=== WHAT THIS TASK INVOLVES ===
As the answer, give every line of the records that includes the word "Login".

=== PROVIDED INFORMATION ===
---

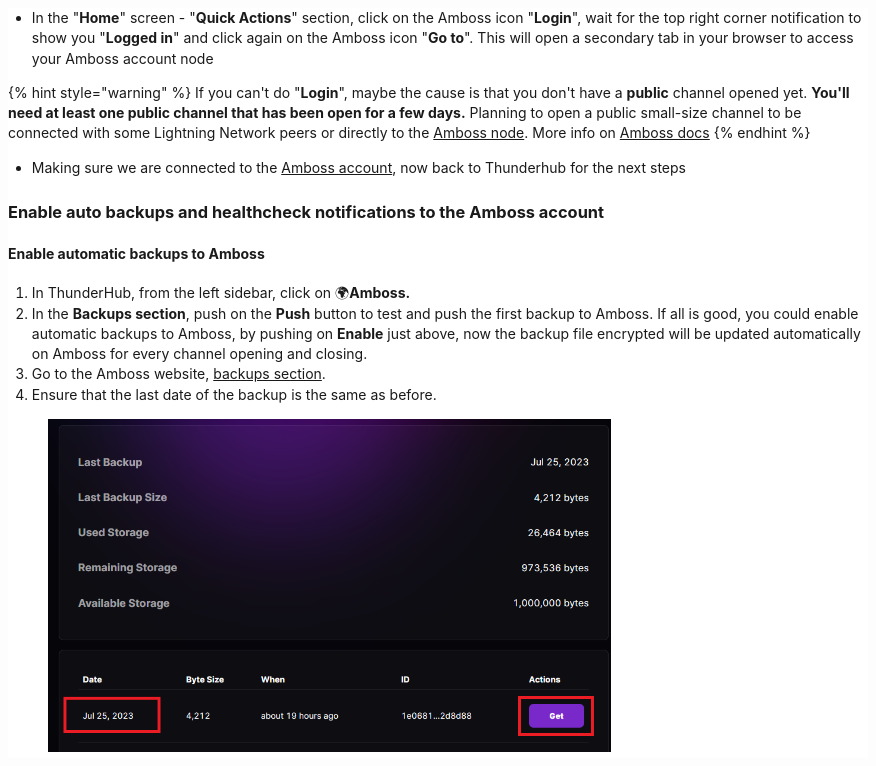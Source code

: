 * In the "**Home**" screen - "**Quick Actions**" section, click on the Amboss icon "**Login**", wait for the top right corner notification to show you "**Logged in**" and click again on the Amboss icon "**Go to**". This will open a secondary tab in your browser to access your Amboss account node

{% hint style="warning" %}
If you can't do "**Login**", maybe the cause is that you don't have a **public** channel opened yet. **You'll need at least one public channel that has been open for a few days.** Planning to open a public small-size channel to be connected with some Lightning Network peers or directly to the [Amboss node](https://amboss.space/es/node/03006fcf3312dae8d068ea297f58e2bd00ec1ffe214b793eda46966b6294a53ce6). More info on [Amboss docs](https://amboss.tech/docs)
{% endhint %}

* Making sure we are connected to the [Amboss account](https://amboss.space/settings?page=account), now back to Thunderhub for the next steps

### Enable auto backups and healthcheck notifications to the Amboss account

#### Enable automatic backups to Amboss

1. In ThunderHub, from the left sidebar, click on 🌍**Amboss.**
2. In the **Backups section**, push on the **Push** button to test and push the first backup to Amboss. If all is good, you could enable automatic backups to Amboss, by pushing on **Enable** just above, now the backup file encrypted will be updated automatically on Amboss for every channel opening and closing.
3. Go to the Amboss website, [backups section](https://amboss.space/settings?page=backups).
4. Ensure that the last date of the backup is the same as before.

<figure><img src="../.gitbook/assets/pushed-backup-amboss.png" alt="" width="563"><figcaption></figcaption></figure>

---

=== OUTPUT BELOW ===
: * In the "**Home**" screen - "**Quick Actions**" section, click on the Amboss icon "**Login**", wait for the top right corner notification to show you "**Logged in**" and click again on the Amboss icon "**Go to**". This will open a secondary tab in your browser to access your Amboss account node
If you can't do "**Login**", maybe the cause is that you don't have a **public** channel opened yet. **You'll need at least one public channel that has been open for a few days.** Planning to open a public small-size channel to be connected with some Lightning Network peers or directly to the [Amboss node](https://amboss.space/es/node/03006fcf3312dae8d068ea297f58e2bd00ec1ffe214b793eda46966b6294a53ce6). More info on [Amboss docs](https://amboss.tech/docs)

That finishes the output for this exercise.